Ensina ainda a página da Wikipedia dedicada ao assunto que, na verdade, as rinhas eram proibidas no Brasil desde 1934, por Getúlio Vargas, juntamente com as touradas, e tornadas contravenções penais desde 1941 (como o jogo do bicho, aliás), pelo mesmo Getúlio. Em 1961, Jânio só fez endurecer a parada.
Bem: por razões alheias às rinhas de galo, fui à Hemeroteca da Biblioteca Nacional e lá, espiando a edição de janeiro de 1944 da revista O Cruzeiro, dei, no scan mal-feito, com páginas da mesma revista da edição de 28 de outubro de 1944, que trazia uma reportagem sobre uma briga de galos realizada na cidade do Rio de Janeiro.
Assinada por Neiva Moreira e fotografada por Celso Muniz, a reportagem dá relato da briga entre os galos Venâncio Aires, cujo dono era o deputado Seabra Filho, e Guararapes, propriedade do banqueiro (ou industrial, ou ambas as coisas) Edgar Pessoa de Queiroz. A luta aconteceu na rinha que havia nas dependências do Centro Esportivo Carioca, próximo à Quinta da Boa Vista e ao Maracanã – endereço, creio eu, não dos piores à época. A luta foi fotografada, os presentes posaram com gosto para a objetiva. Entre os outros grandes nomes da política e das finanças que lá estavam contava-se o próprio dono d’O Cruzeiro, Assis Chateaubriand. E a menina, punho aguerrido e fita no cabelo, Teresa Bandeira de Melo. Donde se tira que o status de contravenção das rinhas desde 1941 não era levado nem um pouco a sério.
Saiu vencedor o Guararapes; pelo que a reportagem dá a entender, Venâncio Aires deixou a vida na rinha – usou-se a expressão “tombou exangue”, isto é, sem sangue – depois de ter os olhos furados pelo adversário.
O texto da reportagem trata o negócio como um esporte – pois afinal a luta não teve lugar num autodenominado Centro Esportivo? – e flerta até com o entusiasmo. Dá as nomenclaturas técnicas das funções e dos auxiliares, entrevista pessoas, colhe informações (inclusive históricas), relata preparativos, exalta a coragem e o denodo dos “preliadores” ou “combatentes”.
Há quase oitenta e um anos tombava, portanto, Venâncio Aires (o galo; o jornalista republicano e abolicionista morreu antes, em 1885, e seu Aires era com “y”, Ayres – tal qual, na origem, o Conselheiro). Na ocasião, a tiragem de O Cruzeiro era de cerca de 300.000 exemplares por semana. Já fomos um país interessante.
* * *
Semana passada não tive tempo de falar sobre Brian Wilson, que morreu um dia antes da newsletter ir ao ar. Falo agora.

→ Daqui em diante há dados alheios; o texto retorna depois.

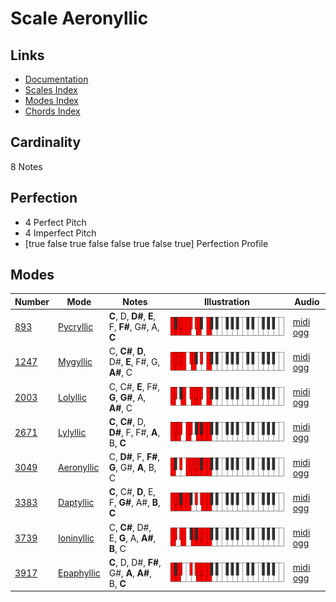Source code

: # Scale Aeronyllic

## Links

- [Documentation](index.md)
- [Scales Index](Scales.md)
- [Modes Index](Modes.md)
- [Chords Index](Chords.md)

## Cardinality

8 Notes

## Perfection

- 4 Perfect Pitch
- 4 Imperfect Pitch
- [true false true false false true false true] Perfection Profile

## Modes

| Number | Mode | Notes | Illustration | Audio |
|--------|------|-------|--------------|-------|
| [893](https://ianring.com/musictheory/scales/893) | [Pycryllic](ModePycryllic.md) | **C**, D, **D#**, **E**, F, **F#**, G#, A, **C** | ![CNaturalPycryllic](ModeCNaturalPycryllic.png) | [midi](ModeCNaturalPycryllic.mid) [ogg](ModeCNaturalPycryllic.ogg) | 
| [1247](https://ianring.com/musictheory/scales/1247) | [Mygyllic](ModeMygyllic.md) | C, **C#**, **D**, D#, **E**, F#, G, **A#**, C | ![CNaturalMygyllic](ModeCNaturalMygyllic.png) | [midi](ModeCNaturalMygyllic.mid) [ogg](ModeCNaturalMygyllic.ogg) | 
| [2003](https://ianring.com/musictheory/scales/2003) | [Lolyllic](ModeLolyllic.md) | C, C#, **E**, F#, **G**, **G#**, A, **A#**, C | ![CNaturalLolyllic](ModeCNaturalLolyllic.png) | [midi](ModeCNaturalLolyllic.mid) [ogg](ModeCNaturalLolyllic.ogg) | 
| [2671](https://ianring.com/musictheory/scales/2671) | [Lylyllic](ModeLylyllic.md) | **C**, **C#**, D, **D#**, F, F#, **A**, B, **C** | ![CNaturalLylyllic](ModeCNaturalLylyllic.png) | [midi](ModeCNaturalLylyllic.mid) [ogg](ModeCNaturalLylyllic.ogg) | 
| [3049](https://ianring.com/musictheory/scales/3049) | [Aeronyllic](ModeAeronyllic.md) | C, **D#**, F, **F#**, **G**, G#, **A**, B, C | ![CNaturalAeronyllic](ModeCNaturalAeronyllic.png) | [midi](ModeCNaturalAeronyllic.mid) [ogg](ModeCNaturalAeronyllic.ogg) | 
| [3383](https://ianring.com/musictheory/scales/3383) | [Daptyllic](ModeDaptyllic.md) | **C**, C#, **D**, E, F, **G#**, A#, **B**, **C** | ![CNaturalDaptyllic](ModeCNaturalDaptyllic.png) | [midi](ModeCNaturalDaptyllic.mid) [ogg](ModeCNaturalDaptyllic.ogg) | 
| [3739](https://ianring.com/musictheory/scales/3739) | [Ioninyllic](ModeIoninyllic.md) | C, **C#**, D#, E, **G**, A, **A#**, **B**, C | ![CNaturalIoninyllic](ModeCNaturalIoninyllic.png) | [midi](ModeCNaturalIoninyllic.mid) [ogg](ModeCNaturalIoninyllic.ogg) | 
| [3917](https://ianring.com/musictheory/scales/3917) | [Epaphyllic](ModeEpaphyllic.md) | **C**, D, D#, **F#**, G#, **A**, **A#**, B, **C** | ![CNaturalEpaphyllic](ModeCNaturalEpaphyllic.png) | [midi](ModeCNaturalEpaphyllic.mid) [ogg](ModeCNaturalEpaphyllic.ogg) | 
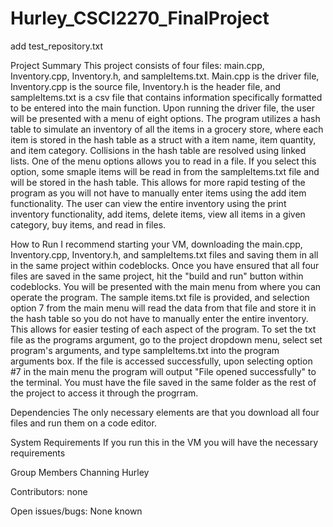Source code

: # Hurley_CSCI2270_FinalProject
add test_repository.txt

Project	Summary
This project consists of four files: main.cpp, Inventory.cpp, Inventory.h, and sampleItems.txt. Main.cpp is the driver file, Inventory.cpp is the source file, Inventory.h is the header file, and sampleItems.txt is a csv file that contains information specifically formatted to be entered into the main function. Upon running the driver file, the user will be presented with a menu of eight options. The program utilizes a hash table to simulate an inventory of all the items in a grocery store, where each item is stored in the hash table as a struct with a item name, item quantity, and item category. Collisions in the hash table are resolved using linked lists. One of the menu options allows you to read in a file. If you select this option, some smaple items will be read in from the sampleItems.txt file and will be stored in the hash table. This allows for more rapid testing of the program as you will not have to manually enter items using the add item functionality. The user can view the entire inventory using the print inventory functionality, add items, delete items, view all items in a given category, buy items, and read in files. 

How	to	Run
I recommend starting your VM, downloading the main.cpp, Inventory.cpp, Inventory.h, and sampleItems.txt files and saving them in all in the same project within codeblocks. Once you have ensured that all four files are saved in the same project, hit the "build and run" button within codeblocks. You will be presented with the main menu from where you can operate the program. The sample items.txt file is provided, and selection option 7 from the main menu will read the data from that file and store it in the hash table so you do not have to manually enter the entire inventory. This allows for easier testing of each aspect of the program. To set the txt file as the programs argument, go to the project dropdown menu, select set program's arguments, and type sampleItems.txt into the program arguments box. If the file is accessed successfully, upon selecting option #7 in the main menu the program will output "File opened successfully" to the terminal. You must have the file saved in the same folder as the rest of the project to access it through the progrram.

Dependencies
The only necessary elements are that you download all four files and run them on a code editor.

System	Requirements
If you run this in the VM you will have the necessary requirements

Group	Members
Channing Hurley

Contributors:
none

Open	issues/bugs:
None known
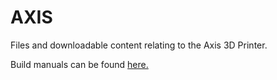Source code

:# AXIS
Files and downloadable content relating to the Axis 3D Printer.

Build manuals can be found [here.](https://makertech-3d.dozuki.com/c/AXIS_3D_Printer)
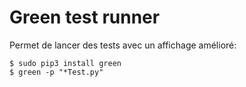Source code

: # Green test runner

Permet de lancer des tests avec un affichage amélioré:

    $ sudo pip3 install green
    $ green -p "*Test.py"    
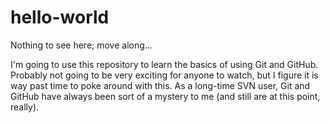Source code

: # hello-world
Nothing to see here; move along...

I'm going to use this repository to learn the basics of using Git and GitHub. Probably not going to be very exciting for anyone to watch, but I figure it is way past time to poke around with this. As a long-time SVN user, Git and GitHub have always been sort of a mystery to me (and still are at this point, really).
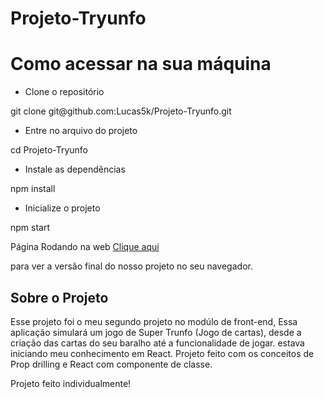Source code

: # Projeto-Tryunfo

<h1>Como acessar na sua máquina</h1>

- Clone o repositório
<p> git clone git@github.com:Lucas5k/Projeto-Tryunfo.git</p>

- Entre no arquivo do projeto
<p>cd Projeto-Tryunfo</p>

- Instale as dependências
<p>npm install</p>

- Inicialize o projeto
<p>npm start</p>

Página Rodando na web
<a href="https://projeto-app-receitas.vercel.app/">Clique aqui</a>
<p>para ver a versão final do nosso projeto no seu navegador.</p>

<h2>Sobre o Projeto</h2>
<p>Esse projeto foi o meu segundo projeto no modúlo de front-end, Essa aplicação simulará um jogo de Super Trunfo (Jogo de cartas), desde a criação das cartas do seu baralho até a funcionalidade de jogar. estava iniciando meu conhecimento em React.
Projeto feito com os conceitos de Prop drilling e React com componente de classe.</p>


Projeto feito individualmente!
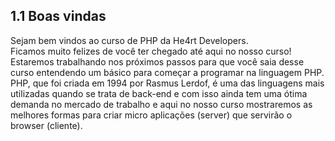 ## 1.1 Boas vindas

Sejam bem vindos ao curso de PHP da He4rt Developers.</br>
Ficamos muito felizes de você ter chegado até aqui no nosso curso! Estaremos trabalhando nos próximos passos 
para que você saia desse curso entendendo um básico para começar a programar na linguagem PHP.</br>
PHP, que foi criada em 1994 por Rasmus Lerdof, é uma das linguagens mais utilizadas quando se trata de back-end e com isso ainda tem uma ótima demanda no mercado de trabalho e aqui no nosso curso mostraremos as melhores formas para criar micro aplicações (server) que servirão o browser (cliente).</br></br>

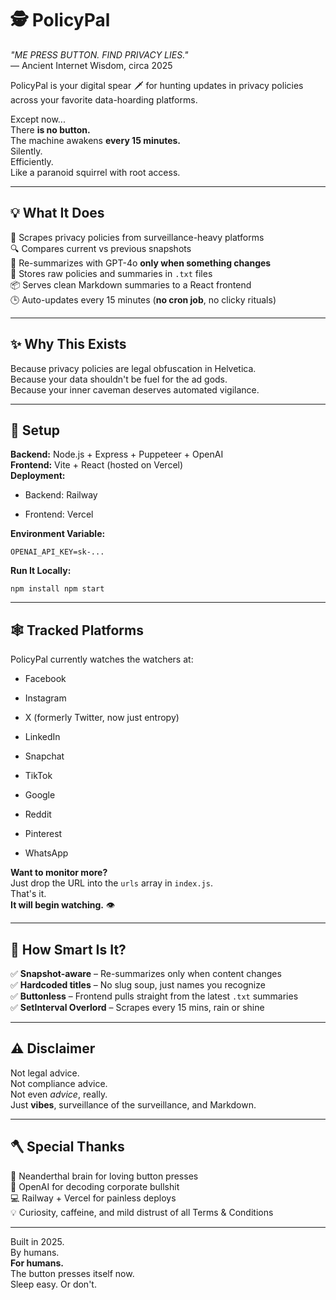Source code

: # 🕵️ PolicyPal

*"ME PRESS BUTTON. FIND PRIVACY LIES."*  
— Ancient Internet Wisdom, circa 2025

PolicyPal is your digital spear 🗡️ for hunting updates in privacy policies across your favorite data-hoarding platforms.

Except now...  
There **is no button.**  
The machine awakens **every 15 minutes.**  
Silently.  
Efficiently.  
Like a paranoid squirrel with root access.

* * *

## 💡 What It Does

🧠 Scrapes privacy policies from surveillance-heavy platforms  
🔍 Compares current vs previous snapshots  
📝 Re-summarizes with GPT-4o **only when something changes**  
📁 Stores raw policies and summaries in `.txt` files  
📦 Serves clean Markdown summaries to a React frontend  
🕒 Auto-updates every 15 minutes (**no cron job**, no clicky rituals)

* * *

## ✨ Why This Exists

Because privacy policies are legal obfuscation in Helvetica.  
Because your data shouldn't be fuel for the ad gods.  
Because your inner caveman deserves automated vigilance.

* * *

## 🔧 Setup

**Backend:** Node.js + Express + Puppeteer + OpenAI  
**Frontend:** Vite + React (hosted on Vercel)  
**Deployment:**

- Backend: Railway
    
- Frontend: Vercel
    

**Environment Variable:**

`OPENAI_API_KEY=sk-...`

**Run It Locally:**

`npm install npm start`

* * *

## 🕸️ Tracked Platforms

PolicyPal currently watches the watchers at:

- Facebook
    
- Instagram
    
- X (formerly Twitter, now just entropy)
    
- LinkedIn
    
- Snapchat
    
- TikTok
    
- Google
    
- Reddit
    
- Pinterest
    
- WhatsApp
    

**Want to monitor more?**  
Just drop the URL into the `urls` array in `index.js`.  
That's it.  
**It will begin watching.** 👁️

* * *

## 🧠 How Smart Is It?

✅ **Snapshot-aware** – Re-summarizes only when content changes  
✅ **Hardcoded titles** – No slug soup, just names you recognize  
✅ **Buttonless** – Frontend pulls straight from the latest `.txt` summaries  
✅ **SetInterval Overlord** – Scrapes every 15 mins, rain or shine

* * *

## ⚠️ Disclaimer

Not legal advice.  
Not compliance advice.  
Not even *advice*, really.  
Just **vibes**, surveillance of the surveillance, and Markdown.

* * *

## 🪓 Special Thanks

🦴 Neanderthal brain for loving button presses  
🧠 OpenAI for decoding corporate bullshit  
💻 Railway + Vercel for painless deploys  
💡 Curiosity, caffeine, and mild distrust of all Terms & Conditions

* * *

Built in 2025.  
By humans.  
**For humans.**  
The button presses itself now.  
Sleep easy. Or don't.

O primeiro disco que tirei da prateleira na loja Tower Records de Shibuya, Tóquio, em 1996, foi Pet Sounds. Eu entrei lá só para comprá-lo (acabei ficando horas, porque aquilo é de matar, sete ou oito andares só de discos, de tudo o que é gênero e artista – a loja, aliás, ainda existe). Peguei a versão remasterizada daquele tempo (já devem ter saído outras), que ainda está aqui em casa até hoje – CD americano, não japonês. É o disco, e é Brian Wilson de ponta a ponta, o pináculo, o ápice do seu gênio. Com perdão dos que preferem as (muito boas) Smile sessions.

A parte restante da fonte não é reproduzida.